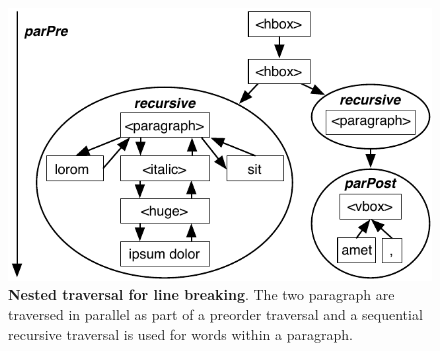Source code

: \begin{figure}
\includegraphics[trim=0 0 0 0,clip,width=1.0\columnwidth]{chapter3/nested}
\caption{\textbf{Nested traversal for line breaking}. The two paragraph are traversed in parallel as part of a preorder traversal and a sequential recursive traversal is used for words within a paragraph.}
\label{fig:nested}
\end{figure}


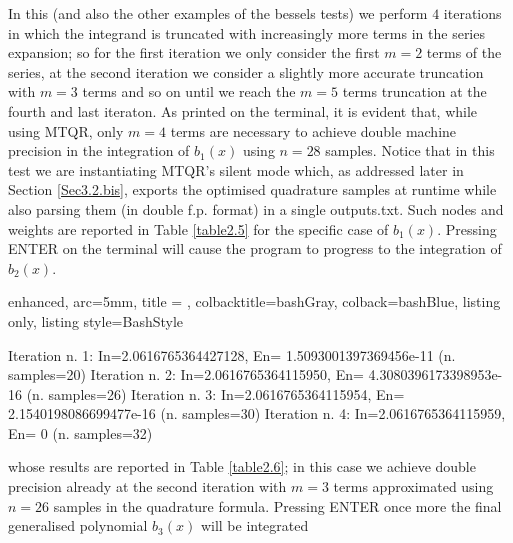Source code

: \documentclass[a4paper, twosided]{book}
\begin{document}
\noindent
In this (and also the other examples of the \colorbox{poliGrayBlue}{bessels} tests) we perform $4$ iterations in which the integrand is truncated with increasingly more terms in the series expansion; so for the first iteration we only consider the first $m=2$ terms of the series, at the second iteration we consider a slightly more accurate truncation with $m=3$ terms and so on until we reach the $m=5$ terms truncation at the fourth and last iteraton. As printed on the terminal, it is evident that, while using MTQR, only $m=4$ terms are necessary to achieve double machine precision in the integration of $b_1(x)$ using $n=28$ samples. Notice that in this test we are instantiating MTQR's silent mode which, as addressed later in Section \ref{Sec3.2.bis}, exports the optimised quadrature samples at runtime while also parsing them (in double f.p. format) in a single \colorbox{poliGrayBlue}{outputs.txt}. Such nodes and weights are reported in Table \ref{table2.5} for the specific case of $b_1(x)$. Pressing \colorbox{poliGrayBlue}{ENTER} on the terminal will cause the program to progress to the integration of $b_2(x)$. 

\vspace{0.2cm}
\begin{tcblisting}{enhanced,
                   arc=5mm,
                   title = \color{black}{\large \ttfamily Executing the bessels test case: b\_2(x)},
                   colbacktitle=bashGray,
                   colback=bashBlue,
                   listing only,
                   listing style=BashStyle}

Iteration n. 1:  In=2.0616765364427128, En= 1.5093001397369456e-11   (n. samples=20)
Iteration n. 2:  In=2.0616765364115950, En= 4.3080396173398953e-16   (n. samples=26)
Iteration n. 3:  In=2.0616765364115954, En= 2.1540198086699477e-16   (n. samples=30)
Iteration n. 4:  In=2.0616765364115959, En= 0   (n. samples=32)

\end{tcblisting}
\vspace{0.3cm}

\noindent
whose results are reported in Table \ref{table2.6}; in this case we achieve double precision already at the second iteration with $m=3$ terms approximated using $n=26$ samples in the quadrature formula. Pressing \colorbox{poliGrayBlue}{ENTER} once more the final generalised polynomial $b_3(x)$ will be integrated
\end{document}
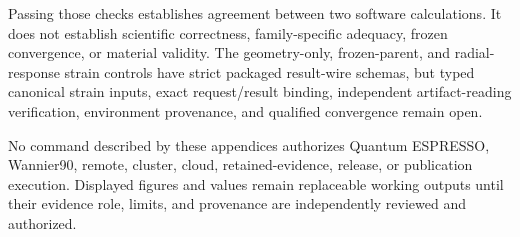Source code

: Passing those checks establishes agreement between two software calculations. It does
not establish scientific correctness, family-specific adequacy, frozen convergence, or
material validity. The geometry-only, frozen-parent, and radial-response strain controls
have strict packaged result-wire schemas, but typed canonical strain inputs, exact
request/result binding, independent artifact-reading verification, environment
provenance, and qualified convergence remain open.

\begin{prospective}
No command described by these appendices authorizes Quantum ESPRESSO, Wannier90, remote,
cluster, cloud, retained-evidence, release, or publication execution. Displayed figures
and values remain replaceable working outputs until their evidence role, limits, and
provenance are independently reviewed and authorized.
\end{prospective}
# # # #
(Exercise brief) Please give the data again in full, exactly as written, but without any images.

(Answer area)
Source code

: \begin{figure}
\includegraphics[trim=0 0 0 0,clip,width=1.0\columnwidth]{chapter3/nested}
\caption{\textbf{Nested traversal for line breaking}. The two paragraph are traversed in parallel as part of a preorder traversal and a sequential recursive traversal is used for words within a paragraph.}
\label{fig:nested}
\end{figure}


Source code

: \documentclass[a4paper, twosided]{book}
\begin{document}
\noindent
In this (and also the other examples of the \colorbox{poliGrayBlue}{bessels} tests) we perform $4$ iterations in which the integrand is truncated with increasingly more terms in the series expansion; so for the first iteration we only consider the first $m=2$ terms of the series, at the second iteration we consider a slightly more accurate truncation with $m=3$ terms and so on until we reach the $m=5$ terms truncation at the fourth and last iteraton. As printed on the terminal, it is evident that, while using MTQR, only $m=4$ terms are necessary to achieve double machine precision in the integration of $b_1(x)$ using $n=28$ samples. Notice that in this test we are instantiating MTQR's silent mode which, as addressed later in Section \ref{Sec3.2.bis}, exports the optimised quadrature samples at runtime while also parsing them (in double f.p. format) in a single \colorbox{poliGrayBlue}{outputs.txt}. Such nodes and weights are reported in Table \ref{table2.5} for the specific case of $b_1(x)$. Pressing \colorbox{poliGrayBlue}{ENTER} on the terminal will cause the program to progress to the integration of $b_2(x)$. 

\vspace{0.2cm}
\begin{tcblisting}{enhanced,
                   arc=5mm,
                   title = \color{black}{\large \ttfamily Executing the bessels test case: b\_2(x)},
                   colbacktitle=bashGray,
                   colback=bashBlue,
                   listing only,
                   listing style=BashStyle}

Iteration n. 1:  In=2.0616765364427128, En= 1.5093001397369456e-11   (n. samples=20)
Iteration n. 2:  In=2.0616765364115950, En= 4.3080396173398953e-16   (n. samples=26)
Iteration n. 3:  In=2.0616765364115954, En= 2.1540198086699477e-16   (n. samples=30)
Iteration n. 4:  In=2.0616765364115959, En= 0   (n. samples=32)

\end{tcblisting}
\vspace{0.3cm}

\noindent
whose results are reported in Table \ref{table2.6}; in this case we achieve double precision already at the second iteration with $m=3$ terms approximated using $n=26$ samples in the quadrature formula. Pressing \colorbox{poliGrayBlue}{ENTER} once more the final generalised polynomial $b_3(x)$ will be integrated
\end{document}
Source code

: Passing those checks establishes agreement between two software calculations. It does
not establish scientific correctness, family-specific adequacy, frozen convergence, or
material validity. The geometry-only, frozen-parent, and radial-response strain controls
have strict packaged result-wire schemas, but typed canonical strain inputs, exact
request/result binding, independent artifact-reading verification, environment
provenance, and qualified convergence remain open.

\begin{prospective}
No command described by these appendices authorizes Quantum ESPRESSO, Wannier90, remote,
cluster, cloud, retained-evidence, release, or publication execution. Displayed figures
and values remain replaceable working outputs until their evidence role, limits, and
provenance are independently reviewed and authorized.
\end{prospective}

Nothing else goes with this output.